▼

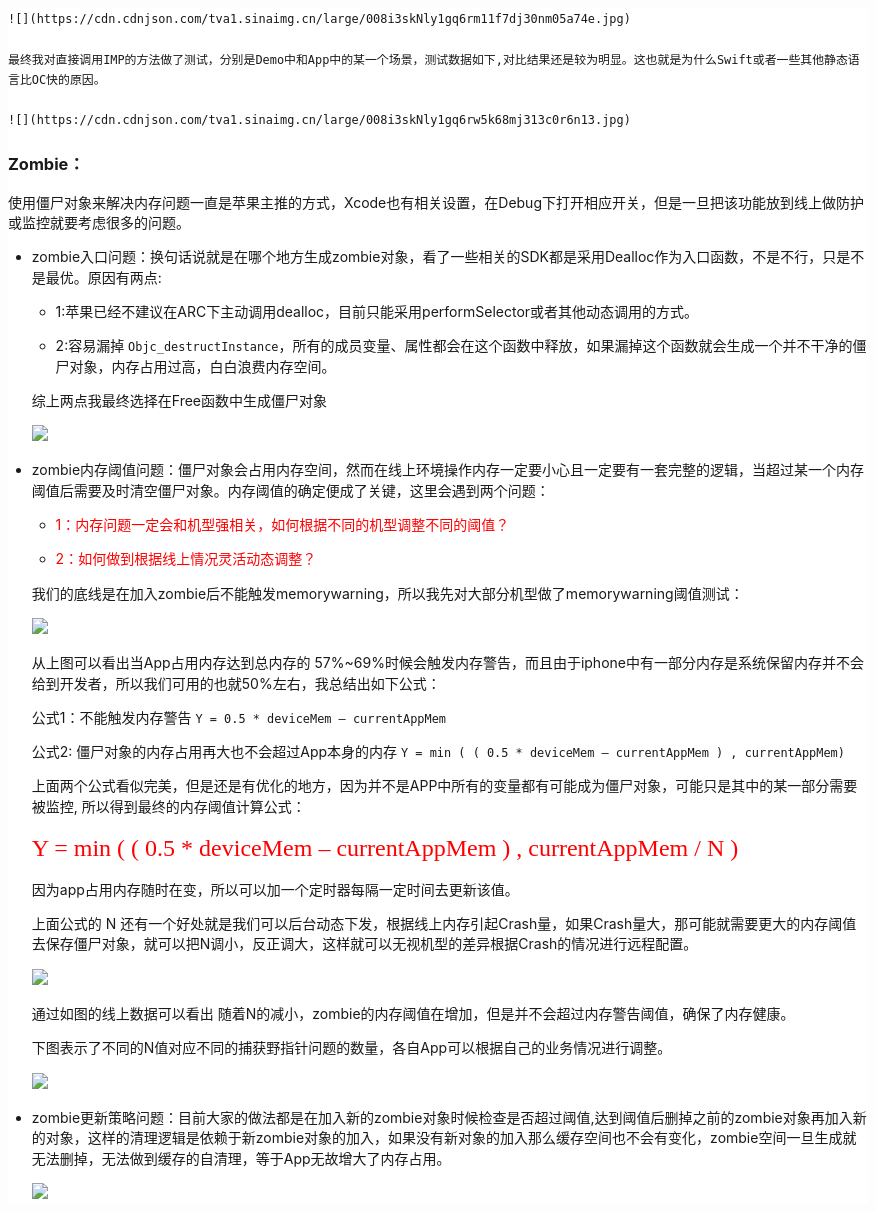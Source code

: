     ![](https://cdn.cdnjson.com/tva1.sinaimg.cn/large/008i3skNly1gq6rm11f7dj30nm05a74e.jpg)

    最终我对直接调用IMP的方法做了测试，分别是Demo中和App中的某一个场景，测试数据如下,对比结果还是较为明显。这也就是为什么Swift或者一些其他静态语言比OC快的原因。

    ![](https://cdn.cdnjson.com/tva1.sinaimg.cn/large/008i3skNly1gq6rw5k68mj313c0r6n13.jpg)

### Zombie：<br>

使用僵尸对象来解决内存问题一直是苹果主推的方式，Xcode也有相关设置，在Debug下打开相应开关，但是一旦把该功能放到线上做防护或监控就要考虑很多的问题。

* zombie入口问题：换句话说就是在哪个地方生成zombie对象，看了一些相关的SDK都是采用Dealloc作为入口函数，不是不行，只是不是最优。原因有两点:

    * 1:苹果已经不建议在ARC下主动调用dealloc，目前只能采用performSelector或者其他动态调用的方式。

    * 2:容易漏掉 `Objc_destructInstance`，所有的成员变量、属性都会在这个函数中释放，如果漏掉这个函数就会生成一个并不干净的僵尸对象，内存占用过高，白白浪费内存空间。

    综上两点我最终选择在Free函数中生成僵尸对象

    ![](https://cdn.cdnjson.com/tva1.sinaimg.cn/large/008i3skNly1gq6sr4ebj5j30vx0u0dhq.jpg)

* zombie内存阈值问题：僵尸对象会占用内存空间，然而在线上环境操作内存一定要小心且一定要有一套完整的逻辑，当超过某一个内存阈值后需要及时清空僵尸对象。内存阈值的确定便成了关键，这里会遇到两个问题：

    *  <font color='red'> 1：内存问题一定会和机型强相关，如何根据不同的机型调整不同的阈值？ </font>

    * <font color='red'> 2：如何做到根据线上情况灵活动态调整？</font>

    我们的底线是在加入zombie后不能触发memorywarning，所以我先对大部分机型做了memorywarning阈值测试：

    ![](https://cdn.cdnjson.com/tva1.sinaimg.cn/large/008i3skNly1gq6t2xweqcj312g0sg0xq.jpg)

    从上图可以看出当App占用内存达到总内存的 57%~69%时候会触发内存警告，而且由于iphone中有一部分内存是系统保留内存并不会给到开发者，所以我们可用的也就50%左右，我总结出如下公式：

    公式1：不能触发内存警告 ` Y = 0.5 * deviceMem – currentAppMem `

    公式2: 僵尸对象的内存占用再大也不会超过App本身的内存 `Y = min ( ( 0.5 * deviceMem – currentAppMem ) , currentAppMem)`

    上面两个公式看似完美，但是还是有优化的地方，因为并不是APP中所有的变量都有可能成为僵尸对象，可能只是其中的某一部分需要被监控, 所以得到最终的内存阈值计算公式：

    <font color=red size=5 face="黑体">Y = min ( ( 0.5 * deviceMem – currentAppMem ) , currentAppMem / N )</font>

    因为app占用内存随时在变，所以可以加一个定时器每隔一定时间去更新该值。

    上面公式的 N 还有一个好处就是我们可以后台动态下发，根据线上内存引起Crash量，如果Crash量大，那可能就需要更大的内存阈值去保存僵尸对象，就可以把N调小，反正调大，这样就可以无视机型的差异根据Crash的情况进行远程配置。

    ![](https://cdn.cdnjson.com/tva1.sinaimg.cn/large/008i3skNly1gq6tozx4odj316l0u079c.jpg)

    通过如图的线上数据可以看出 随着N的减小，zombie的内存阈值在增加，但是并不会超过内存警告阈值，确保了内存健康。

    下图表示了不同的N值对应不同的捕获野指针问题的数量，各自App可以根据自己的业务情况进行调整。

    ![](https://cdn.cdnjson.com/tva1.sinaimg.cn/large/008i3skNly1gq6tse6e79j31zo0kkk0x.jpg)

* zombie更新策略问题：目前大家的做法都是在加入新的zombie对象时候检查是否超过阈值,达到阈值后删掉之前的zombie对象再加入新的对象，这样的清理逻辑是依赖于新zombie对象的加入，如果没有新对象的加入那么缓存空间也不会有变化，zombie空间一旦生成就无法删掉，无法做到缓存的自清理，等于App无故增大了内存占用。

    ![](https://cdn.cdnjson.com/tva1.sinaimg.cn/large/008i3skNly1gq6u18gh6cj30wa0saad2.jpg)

▲
▼

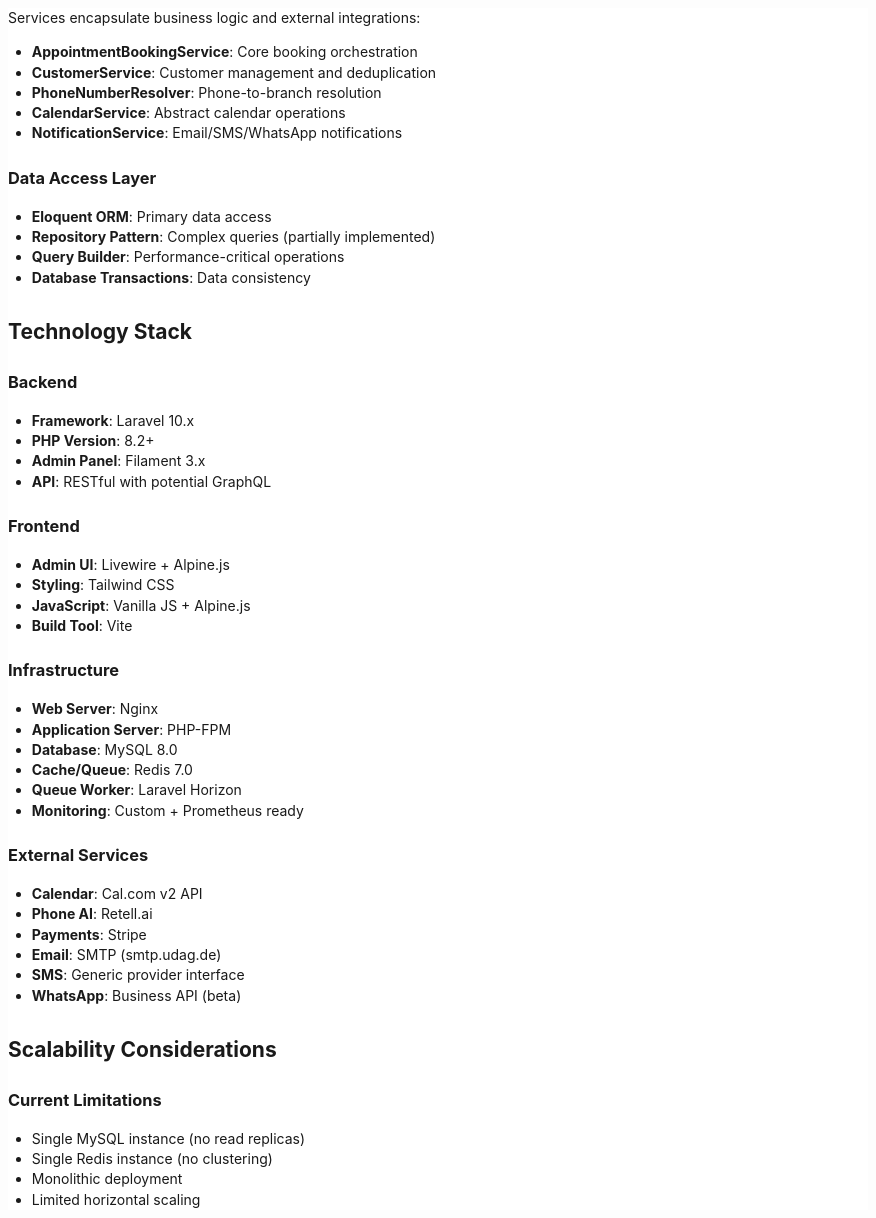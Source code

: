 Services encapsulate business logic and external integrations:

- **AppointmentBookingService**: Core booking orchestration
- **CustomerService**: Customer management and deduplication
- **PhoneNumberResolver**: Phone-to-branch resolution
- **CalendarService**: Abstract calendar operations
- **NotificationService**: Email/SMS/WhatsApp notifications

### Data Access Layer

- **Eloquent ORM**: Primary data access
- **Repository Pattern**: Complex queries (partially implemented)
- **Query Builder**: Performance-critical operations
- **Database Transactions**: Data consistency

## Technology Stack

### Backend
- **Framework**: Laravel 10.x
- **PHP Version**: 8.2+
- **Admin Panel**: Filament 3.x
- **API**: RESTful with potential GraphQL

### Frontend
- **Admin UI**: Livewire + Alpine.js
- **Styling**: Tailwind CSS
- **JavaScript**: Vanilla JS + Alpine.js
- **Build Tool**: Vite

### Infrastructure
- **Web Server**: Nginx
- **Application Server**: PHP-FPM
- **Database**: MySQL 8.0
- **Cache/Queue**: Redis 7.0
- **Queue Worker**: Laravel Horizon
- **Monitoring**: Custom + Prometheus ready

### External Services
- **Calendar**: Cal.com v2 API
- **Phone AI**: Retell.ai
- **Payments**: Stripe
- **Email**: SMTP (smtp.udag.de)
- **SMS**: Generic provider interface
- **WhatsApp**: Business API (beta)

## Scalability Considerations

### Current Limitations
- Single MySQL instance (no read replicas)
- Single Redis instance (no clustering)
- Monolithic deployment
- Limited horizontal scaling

▲
▼

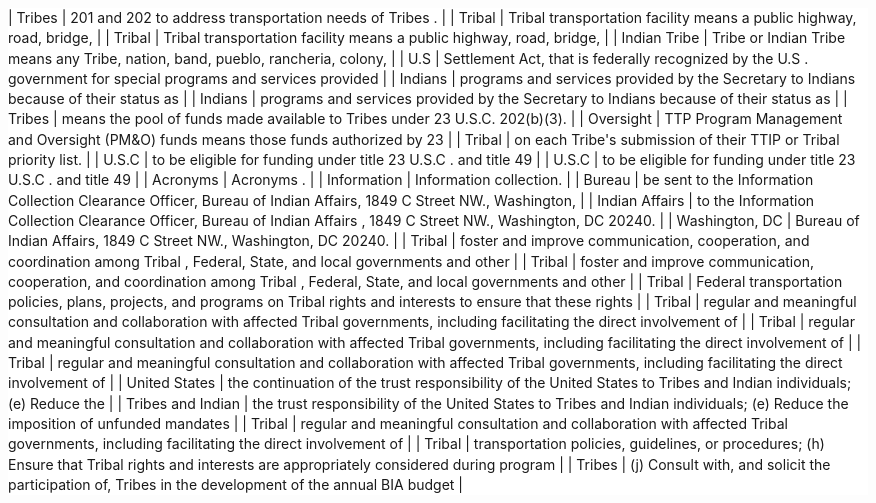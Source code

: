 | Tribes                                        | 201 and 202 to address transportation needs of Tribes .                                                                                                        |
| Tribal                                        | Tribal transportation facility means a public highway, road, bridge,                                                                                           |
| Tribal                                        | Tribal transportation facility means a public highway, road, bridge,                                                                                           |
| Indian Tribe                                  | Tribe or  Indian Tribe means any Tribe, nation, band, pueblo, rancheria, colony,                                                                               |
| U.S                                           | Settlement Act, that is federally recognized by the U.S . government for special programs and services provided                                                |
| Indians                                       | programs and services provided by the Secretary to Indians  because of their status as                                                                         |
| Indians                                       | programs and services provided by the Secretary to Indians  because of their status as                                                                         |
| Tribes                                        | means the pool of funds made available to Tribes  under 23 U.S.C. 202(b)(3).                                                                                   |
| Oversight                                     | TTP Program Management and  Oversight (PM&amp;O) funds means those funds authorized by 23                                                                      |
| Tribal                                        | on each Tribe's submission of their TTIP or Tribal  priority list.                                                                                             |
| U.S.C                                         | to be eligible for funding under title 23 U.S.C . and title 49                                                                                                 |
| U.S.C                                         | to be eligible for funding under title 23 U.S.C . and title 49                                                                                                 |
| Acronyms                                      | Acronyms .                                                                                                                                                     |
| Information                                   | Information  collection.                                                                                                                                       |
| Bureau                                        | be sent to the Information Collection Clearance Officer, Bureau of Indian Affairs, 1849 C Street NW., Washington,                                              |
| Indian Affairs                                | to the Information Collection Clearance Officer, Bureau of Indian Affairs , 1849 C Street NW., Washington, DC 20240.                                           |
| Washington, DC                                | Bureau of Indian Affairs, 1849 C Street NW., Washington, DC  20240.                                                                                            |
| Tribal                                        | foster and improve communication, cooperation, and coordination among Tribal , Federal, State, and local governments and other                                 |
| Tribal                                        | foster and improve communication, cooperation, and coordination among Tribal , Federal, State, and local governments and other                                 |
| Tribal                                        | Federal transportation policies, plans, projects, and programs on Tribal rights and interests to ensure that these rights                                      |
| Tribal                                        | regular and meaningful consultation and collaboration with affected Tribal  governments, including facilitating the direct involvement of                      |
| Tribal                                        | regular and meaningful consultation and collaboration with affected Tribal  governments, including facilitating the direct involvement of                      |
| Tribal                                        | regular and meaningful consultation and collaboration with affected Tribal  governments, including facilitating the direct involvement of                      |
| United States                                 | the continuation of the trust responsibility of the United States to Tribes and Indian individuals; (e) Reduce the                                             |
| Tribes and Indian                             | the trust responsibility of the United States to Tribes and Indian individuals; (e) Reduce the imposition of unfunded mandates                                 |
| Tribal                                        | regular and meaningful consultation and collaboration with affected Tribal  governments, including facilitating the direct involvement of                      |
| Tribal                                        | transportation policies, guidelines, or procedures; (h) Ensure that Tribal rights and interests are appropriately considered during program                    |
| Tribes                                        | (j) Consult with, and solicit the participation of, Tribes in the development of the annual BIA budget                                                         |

▲

Go through the data and gather every line that holds "Database".

▶ Solved problem:
- **Database Transactions**: Data consistency
- **Database**: MySQL 8.0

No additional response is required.